[Task objective]
Transcribe only part of the material below: the lines from the one containing "Le MVP côté" through the one containing "Pour les tests, la", inclusive, exactly as written.

++++

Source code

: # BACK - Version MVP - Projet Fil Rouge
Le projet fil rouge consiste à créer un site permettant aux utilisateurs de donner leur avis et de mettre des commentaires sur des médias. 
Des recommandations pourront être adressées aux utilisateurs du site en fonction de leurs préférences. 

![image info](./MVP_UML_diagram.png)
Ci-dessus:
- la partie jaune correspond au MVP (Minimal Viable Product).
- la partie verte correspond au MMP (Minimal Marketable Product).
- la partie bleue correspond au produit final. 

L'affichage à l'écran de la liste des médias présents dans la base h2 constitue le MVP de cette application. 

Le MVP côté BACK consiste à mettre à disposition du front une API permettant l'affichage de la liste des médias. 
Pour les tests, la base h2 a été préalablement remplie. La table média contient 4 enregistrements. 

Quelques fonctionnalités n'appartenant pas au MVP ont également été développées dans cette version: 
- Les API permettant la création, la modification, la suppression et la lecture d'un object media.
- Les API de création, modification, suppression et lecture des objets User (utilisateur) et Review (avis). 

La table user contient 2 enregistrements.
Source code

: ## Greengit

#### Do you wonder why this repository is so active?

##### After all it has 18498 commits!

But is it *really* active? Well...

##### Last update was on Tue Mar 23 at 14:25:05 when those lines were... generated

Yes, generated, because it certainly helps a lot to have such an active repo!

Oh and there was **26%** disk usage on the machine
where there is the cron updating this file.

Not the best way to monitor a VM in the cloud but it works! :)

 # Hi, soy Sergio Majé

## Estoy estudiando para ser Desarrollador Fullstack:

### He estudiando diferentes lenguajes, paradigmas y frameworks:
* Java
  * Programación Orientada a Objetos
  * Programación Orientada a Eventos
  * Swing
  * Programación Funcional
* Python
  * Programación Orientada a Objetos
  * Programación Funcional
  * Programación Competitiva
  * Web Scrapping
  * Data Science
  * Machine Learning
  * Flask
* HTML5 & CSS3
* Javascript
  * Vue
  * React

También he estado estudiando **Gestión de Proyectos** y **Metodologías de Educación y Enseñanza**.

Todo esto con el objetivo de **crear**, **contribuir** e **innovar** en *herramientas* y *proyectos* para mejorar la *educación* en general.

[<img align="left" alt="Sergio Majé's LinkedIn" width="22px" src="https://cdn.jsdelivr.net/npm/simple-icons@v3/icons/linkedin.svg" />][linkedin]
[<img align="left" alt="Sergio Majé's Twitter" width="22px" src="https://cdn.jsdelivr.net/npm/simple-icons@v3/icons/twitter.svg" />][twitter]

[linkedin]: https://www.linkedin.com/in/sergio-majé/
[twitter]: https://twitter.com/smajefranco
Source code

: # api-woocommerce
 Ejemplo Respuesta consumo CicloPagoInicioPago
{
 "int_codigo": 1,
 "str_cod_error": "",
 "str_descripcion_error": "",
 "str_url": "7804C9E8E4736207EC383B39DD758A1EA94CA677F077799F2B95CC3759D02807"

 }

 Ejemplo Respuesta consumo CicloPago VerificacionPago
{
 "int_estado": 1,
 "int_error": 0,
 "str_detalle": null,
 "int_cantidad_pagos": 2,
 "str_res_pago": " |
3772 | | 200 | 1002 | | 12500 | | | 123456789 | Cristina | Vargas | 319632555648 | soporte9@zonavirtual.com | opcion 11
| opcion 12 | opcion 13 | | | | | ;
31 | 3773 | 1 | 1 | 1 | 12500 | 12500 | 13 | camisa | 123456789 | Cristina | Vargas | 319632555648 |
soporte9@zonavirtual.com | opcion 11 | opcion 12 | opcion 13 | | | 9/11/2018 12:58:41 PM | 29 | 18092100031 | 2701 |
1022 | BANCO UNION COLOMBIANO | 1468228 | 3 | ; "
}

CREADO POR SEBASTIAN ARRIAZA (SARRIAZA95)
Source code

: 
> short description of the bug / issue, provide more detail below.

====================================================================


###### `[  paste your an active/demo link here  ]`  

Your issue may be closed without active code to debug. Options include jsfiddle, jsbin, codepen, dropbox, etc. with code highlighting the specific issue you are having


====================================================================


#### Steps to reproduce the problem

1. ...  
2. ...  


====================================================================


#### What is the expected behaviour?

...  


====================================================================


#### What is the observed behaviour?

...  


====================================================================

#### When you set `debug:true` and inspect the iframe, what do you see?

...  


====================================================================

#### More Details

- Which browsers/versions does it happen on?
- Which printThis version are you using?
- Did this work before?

++++

[Task answer]
Le MVP côté BACK consiste à mettre à disposition du front une API permettant l'affichage de la liste des médias. 
Pour les tests, la base h2 a été préalablement remplie. La table média contient 4 enregistrements. 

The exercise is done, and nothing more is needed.